Journalists mistrust vendors when they posit platitudes like "Our primary goal is to serve customer needs." Too often, they are the self-serving verbal trappings tacked onto a new product introduction or the explanation as to why another product is late in delivery. With my unabashed cynicism intact, however, I'm encouraged by similar comments from a vendor consortium dedicated to replacing the tried-and-true PCI bus.
Despite its marketing-inspired name, Infiniband is the heir to a long line of system buses - ISA, EISA, Sbus, MCA and, of course, PCI - that have plagued IT operations for decades. Infiniband promises more performance, easier management and increased distance between system components and processors. Data center managers will love it because it will make upgrades, backups, troubleshooting, management and maintenance of servers and attendant hardware a breeze compared with today.
Infiniband has more than 180 backers. It's the result of a merger last summer of two competing technology development efforts - Future I/O and NGIO. Each had its powerful industry supporters, and many observers thought they would ultimately fight it out.
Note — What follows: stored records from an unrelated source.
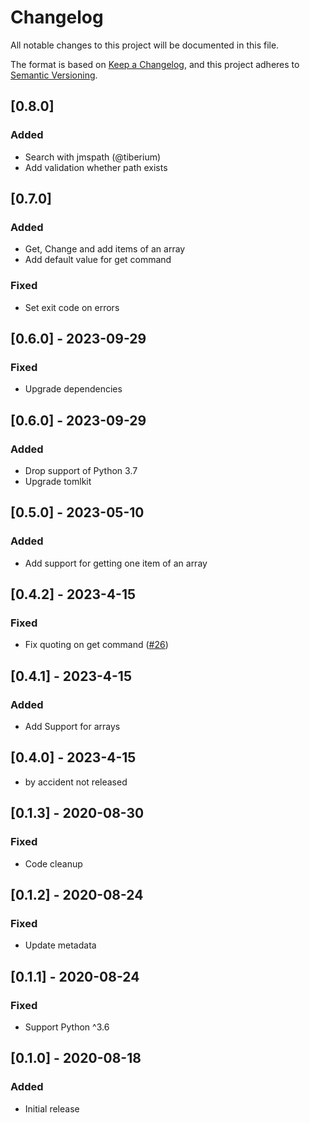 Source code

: # Changelog

All notable changes to this project will be documented in this file.

The format is based on [Keep a Changelog](https://keepachangelog.com/en/1.0.0/),
and this project adheres to [Semantic Versioning](https://semver.org/spec/v2.0.0.html).

## \[0.8.0\]

### Added

- Search with jmspath (@tiberium)
- Add validation whether path exists

## \[0.7.0\]

### Added

- Get, Change and add items of an array
- Add default value for get command

### Fixed

- Set exit code on errors

## \[0.6.0\] - 2023-09-29

### Fixed

- Upgrade dependencies

## \[0.6.0\] - 2023-09-29

### Added

- Drop support of Python 3.7
- Upgrade tomlkit

## \[0.5.0\] - 2023-05-10

### Added

- Add support for getting one item of an array

## \[0.4.2\] - 2023-4-15

### Fixed

- Fix quoting on get command ([#26](https://github.com/mrijken/toml-cli/issues/26))

## \[0.4.1\] - 2023-4-15

### Added

- Add Support for arrays

## \[0.4.0\] - 2023-4-15

- by accident not released

## \[0.1.3\] - 2020-08-30

### Fixed

- Code cleanup

## \[0.1.2\] - 2020-08-24

### Fixed

- Update metadata

## \[0.1.1\] - 2020-08-24

### Fixed

- Support Python ^3.6

## \[0.1.0\] - 2020-08-18

### Added

- Initial release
But in a rare stroke of sanity, fierce competitors put aside their posturing in favor of a single, open I/O architecture. In the age of the Internet, vendors reasoned, it made no sense to consciously design incompatibilities into a fundamental IT building block - I/O.
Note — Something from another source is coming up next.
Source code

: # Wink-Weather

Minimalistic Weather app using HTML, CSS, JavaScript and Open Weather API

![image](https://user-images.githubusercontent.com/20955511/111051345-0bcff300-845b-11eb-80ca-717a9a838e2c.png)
The Infiniband Trade Association (ITA) says it will release its final specification by October. Maybe six or nine months later, low-level components will begin to appear; about 12 to 18 months hence, Infiniband systems will hit the market.
The ITA claims that it needs the time because rigorous compliance procedures are necessary, both in the design of the specification and for real-world intervendor product testing. The ITA vendors say this is because "our primary goal is to meet user needs."
This time, I choose to believe the platitude because user needs and vendor needs are completely in sync. Users building complex data centers will exclude systems with known incompatibilities, meaning a lot of vendors will lose a lot of business. And none of them want their systems ostracized. In that light, the ITA's work is simply calculated vendor self-interest.
It's the kind of self-interest we need to see more often.